Thanks for sponsoring this opportunity Wired.

I'll nominate my brother in law. All around nice guy just starting a family, definitely not going to be affording any gear anytime soon.
I'd hook him up with my old Burton J.Olofsson deck to top it off.


----------



## wrathfuldeity (Oct 5, 2007)

Wired...thanks for being such a perfervid member of dedicated derelicts. :hairy:

No entry...as a former winner...spread the disease....ehmm love!


----------



## jae (Nov 27, 2015)

I'm in for my friends wife. She's 24, and she hasn't really experienced life. She doesn't have many friends, and growing up she never really did anything remotely fun. All she did was work her ass off after she graduated high school and gave everything she earned to support her family.

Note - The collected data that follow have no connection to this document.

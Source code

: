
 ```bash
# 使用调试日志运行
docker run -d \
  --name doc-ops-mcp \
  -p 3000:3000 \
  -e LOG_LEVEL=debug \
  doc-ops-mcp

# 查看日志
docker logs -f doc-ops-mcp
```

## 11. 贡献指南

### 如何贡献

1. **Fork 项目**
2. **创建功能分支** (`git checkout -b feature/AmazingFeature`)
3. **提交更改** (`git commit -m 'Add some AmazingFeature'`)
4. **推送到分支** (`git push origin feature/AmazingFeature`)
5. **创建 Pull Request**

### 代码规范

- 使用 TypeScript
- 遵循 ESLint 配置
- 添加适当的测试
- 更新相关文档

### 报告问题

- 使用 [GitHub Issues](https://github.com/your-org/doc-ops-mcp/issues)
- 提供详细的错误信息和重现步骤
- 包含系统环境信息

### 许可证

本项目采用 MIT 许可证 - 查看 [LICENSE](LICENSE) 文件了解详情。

She had hobbies here and there like art and tattoos, but those don't make you feel alive. I was able to convince my friend last season to come with me, and he brought her. Snowboarding opened up her eyes and she's willing to sacrifice things for her own happiness now. In a way, she reminds me of myself when I was young and naive, but on another scale. I want her to enjoy and experience things. She bought all her gear (against my advice) at a rental shop. She has everything besides boots/bindings (I told her to start with boots she didn't listen.) She has a 144 board (which is too big), but she loves everything as she bought it herself. Why I think she's a worthy candidate for these bindings is because when she first got to the the mountain, I gave her some free cheap dirtbike goggles that I got from demon, and she LOVES them. She appreciates everything and is super humble. She would love these bindings as she's a beginner and they look super light and easy to use. She's a snowboard freak too now and she can't wait to get to the mountain as much as I want to. These will definitely get her STOKED!


----------



## taco tuesday (Jul 26, 2014)

I'm in for a buddy who moved back east from southern California. He's a long time surfer/skater but never snowboarded. I have a couple of old boards for him to pick from but he will need some bindings. He has some knee issues that he is concerned about but I told him we'll get him out on a pow day and see how things go. The rear entry bindings might be good for that since he wouldn't have to sit down and stand up every time he strapped in. Good luck everyone!


----------



## DaveMcI (Aug 19, 2013)

My friend who broke his bindings following me through the woods at sugarloaf has been borrowing my old school cartels, ( aka thigh burning vice grips). Also we superglued his blown out base with a couple welcome mats under a truck tire to hold it overnight. It worked for a little while. You guys are great, stoked!


----------



## emt.elikahan (Mar 12, 2014)

In for my buddy that started last season and caught on really quickly. He's definitely ready for his own gear, but life is expensive, and so right now he's just searching craigslist for the cheapest of the cheap gear. Would be nice if he got these bindings, and then I could hook him up with an old board, which would allow him to spend his money on proper fitting boots. That would be perfect for him, and he'd love it!


----------



## unsuspected (Oct 26, 2015)

PlanB said:


> Thanks for sponsoring this opportunity Wired.
> 
> I'll nominate my brother in law. All around nice guy just starting a family, definitely not going to be affording any gear anytime soon.
> I'd hook him up with my old Burton J.Olofsson deck to top it off.


Wanna sell that board?


----------



## timmytard (Mar 19, 2009)

Those look slick


TT


----------



## MikeSolo (Dec 30, 2015)

I want to nominate my colleague and friend. He busts ass at work and is supporting his wife and son. Over the past few seasons, he's shown great interest in joining me on the slopes in Tahoe. Unfortunately, each time we want to ride, financial issues seem to burden him. I've got an older World Industries stick I could give him along with these slick bindings. Either way, thanks for the chance, Wired!


----------



## jten9 (Oct 29, 2014)

Nice. I'll nominate one of my childhood and best friends. He's been living in Florida and Virginia, but just moved way north to Maine, with his family of 4.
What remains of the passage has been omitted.